─── DATA SHOWN
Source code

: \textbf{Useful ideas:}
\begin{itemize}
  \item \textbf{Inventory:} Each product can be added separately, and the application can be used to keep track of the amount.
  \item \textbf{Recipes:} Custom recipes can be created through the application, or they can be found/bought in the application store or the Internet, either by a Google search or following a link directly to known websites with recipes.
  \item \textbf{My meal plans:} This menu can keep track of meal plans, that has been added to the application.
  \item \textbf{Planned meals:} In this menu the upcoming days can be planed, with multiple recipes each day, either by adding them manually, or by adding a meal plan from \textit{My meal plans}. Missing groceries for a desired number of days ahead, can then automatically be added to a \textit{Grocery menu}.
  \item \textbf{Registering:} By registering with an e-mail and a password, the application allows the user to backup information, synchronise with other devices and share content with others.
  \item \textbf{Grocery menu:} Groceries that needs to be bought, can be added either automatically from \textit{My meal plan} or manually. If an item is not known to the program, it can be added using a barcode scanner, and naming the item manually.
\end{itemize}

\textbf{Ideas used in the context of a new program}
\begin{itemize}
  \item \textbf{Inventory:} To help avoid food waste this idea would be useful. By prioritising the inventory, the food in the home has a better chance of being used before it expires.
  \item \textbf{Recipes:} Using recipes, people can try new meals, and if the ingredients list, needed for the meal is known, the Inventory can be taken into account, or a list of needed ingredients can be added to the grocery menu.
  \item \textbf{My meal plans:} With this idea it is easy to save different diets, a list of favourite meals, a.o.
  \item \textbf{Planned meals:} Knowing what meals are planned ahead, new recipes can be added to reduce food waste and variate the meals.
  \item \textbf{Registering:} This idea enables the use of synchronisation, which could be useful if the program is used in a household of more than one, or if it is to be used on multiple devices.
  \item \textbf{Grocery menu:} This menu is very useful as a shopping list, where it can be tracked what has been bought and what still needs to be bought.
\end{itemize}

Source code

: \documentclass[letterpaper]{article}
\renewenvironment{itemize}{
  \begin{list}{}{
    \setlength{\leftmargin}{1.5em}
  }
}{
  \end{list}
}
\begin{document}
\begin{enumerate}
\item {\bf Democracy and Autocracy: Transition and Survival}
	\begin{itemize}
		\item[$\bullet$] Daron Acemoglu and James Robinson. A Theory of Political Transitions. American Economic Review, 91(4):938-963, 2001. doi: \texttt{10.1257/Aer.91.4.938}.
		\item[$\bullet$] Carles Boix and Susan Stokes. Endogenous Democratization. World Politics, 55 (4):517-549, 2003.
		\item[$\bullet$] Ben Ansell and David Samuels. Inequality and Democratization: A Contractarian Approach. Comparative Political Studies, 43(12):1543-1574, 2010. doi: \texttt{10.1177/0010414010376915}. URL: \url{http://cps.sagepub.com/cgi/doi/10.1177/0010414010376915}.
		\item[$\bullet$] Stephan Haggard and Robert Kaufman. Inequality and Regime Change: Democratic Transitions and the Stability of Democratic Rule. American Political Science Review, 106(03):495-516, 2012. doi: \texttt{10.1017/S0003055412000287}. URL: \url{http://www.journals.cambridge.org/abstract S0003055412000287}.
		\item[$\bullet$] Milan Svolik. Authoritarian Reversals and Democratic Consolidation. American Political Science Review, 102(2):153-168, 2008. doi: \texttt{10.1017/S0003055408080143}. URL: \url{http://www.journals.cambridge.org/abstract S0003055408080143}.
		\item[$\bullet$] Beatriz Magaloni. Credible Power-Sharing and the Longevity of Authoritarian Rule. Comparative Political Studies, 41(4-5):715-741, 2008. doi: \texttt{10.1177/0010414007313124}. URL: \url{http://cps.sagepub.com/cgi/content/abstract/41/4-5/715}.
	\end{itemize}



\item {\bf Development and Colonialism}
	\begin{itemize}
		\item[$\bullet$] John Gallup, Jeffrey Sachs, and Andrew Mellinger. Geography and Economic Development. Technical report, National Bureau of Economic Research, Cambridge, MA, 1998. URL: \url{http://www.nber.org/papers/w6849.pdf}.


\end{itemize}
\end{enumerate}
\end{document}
──────
AIM OF THE TASK: Each entry shown above should be transcribed exactly as written.

EXERCISE ANSWER:
Source code

: \textbf{Useful ideas:}
\begin{itemize}
  \item \textbf{Inventory:} Each product can be added separately, and the application can be used to keep track of the amount.
  \item \textbf{Recipes:} Custom recipes can be created through the application, or they can be found/bought in the application store or the Internet, either by a Google search or following a link directly to known websites with recipes.
  \item \textbf{My meal plans:} This menu can keep track of meal plans, that has been added to the application.
  \item \textbf{Planned meals:} In this menu the upcoming days can be planed, with multiple recipes each day, either by adding them manually, or by adding a meal plan from \textit{My meal plans}. Missing groceries for a desired number of days ahead, can then automatically be added to a \textit{Grocery menu}.
  \item \textbf{Registering:} By registering with an e-mail and a password, the application allows the user to backup information, synchronise with other devices and share content with others.
  \item \textbf{Grocery menu:} Groceries that needs to be bought, can be added either automatically from \textit{My meal plan} or manually. If an item is not known to the program, it can be added using a barcode scanner, and naming the item manually.
\end{itemize}

\textbf{Ideas used in the context of a new program}
\begin{itemize}
  \item \textbf{Inventory:} To help avoid food waste this idea would be useful. By prioritising the inventory, the food in the home has a better chance of being used before it expires.
  \item \textbf{Recipes:} Using recipes, people can try new meals, and if the ingredients list, needed for the meal is known, the Inventory can be taken into account, or a list of needed ingredients can be added to the grocery menu.
  \item \textbf{My meal plans:} With this idea it is easy to save different diets, a list of favourite meals, a.o.
  \item \textbf{Planned meals:} Knowing what meals are planned ahead, new recipes can be added to reduce food waste and variate the meals.
  \item \textbf{Registering:} This idea enables the use of synchronisation, which could be useful if the program is used in a household of more than one, or if it is to be used on multiple devices.
  \item \textbf{Grocery menu:} This menu is very useful as a shopping list, where it can be tracked what has been bought and what still needs to be bought.
\end{itemize}

Source code

: \documentclass[letterpaper]{article}
\renewenvironment{itemize}{
  \begin{list}{}{
    \setlength{\leftmargin}{1.5em}
  }
}{
  \end{list}
}
\begin{document}
\begin{enumerate}
\item {\bf Democracy and Autocracy: Transition and Survival}
	\begin{itemize}
		\item[$\bullet$] Daron Acemoglu and James Robinson. A Theory of Political Transitions. American Economic Review, 91(4):938-963, 2001. doi: \texttt{10.1257/Aer.91.4.938}.
		\item[$\bullet$] Carles Boix and Susan Stokes. Endogenous Democratization. World Politics, 55 (4):517-549, 2003.
		\item[$\bullet$] Ben Ansell and David Samuels. Inequality and Democratization: A Contractarian Approach. Comparative Political Studies, 43(12):1543-1574, 2010. doi: \texttt{10.1177/0010414010376915}. URL: \url{http://cps.sagepub.com/cgi/doi/10.1177/0010414010376915}.
		\item[$\bullet$] Stephan Haggard and Robert Kaufman. Inequality and Regime Change: Democratic Transitions and the Stability of Democratic Rule. American Political Science Review, 106(03):495-516, 2012. doi: \texttt{10.1017/S0003055412000287}. URL: \url{http://www.journals.cambridge.org/abstract S0003055412000287}.
		\item[$\bullet$] Milan Svolik. Authoritarian Reversals and Democratic Consolidation. American Political Science Review, 102(2):153-168, 2008. doi: \texttt{10.1017/S0003055408080143}. URL: \url{http://www.journals.cambridge.org/abstract S0003055408080143}.
		\item[$\bullet$] Beatriz Magaloni. Credible Power-Sharing and the Longevity of Authoritarian Rule. Comparative Political Studies, 41(4-5):715-741, 2008. doi: \texttt{10.1177/0010414007313124}. URL: \url{http://cps.sagepub.com/cgi/content/abstract/41/4-5/715}.
	\end{itemize}



\item {\bf Development and Colonialism}
	\begin{itemize}
		\item[$\bullet$] John Gallup, Jeffrey Sachs, and Andrew Mellinger. Geography and Economic Development. Technical report, National Bureau of Economic Research, Cambridge, MA, 1998. URL: \url{http://www.nber.org/papers/w6849.pdf}.


\end{itemize}
\end{enumerate}
\end{document}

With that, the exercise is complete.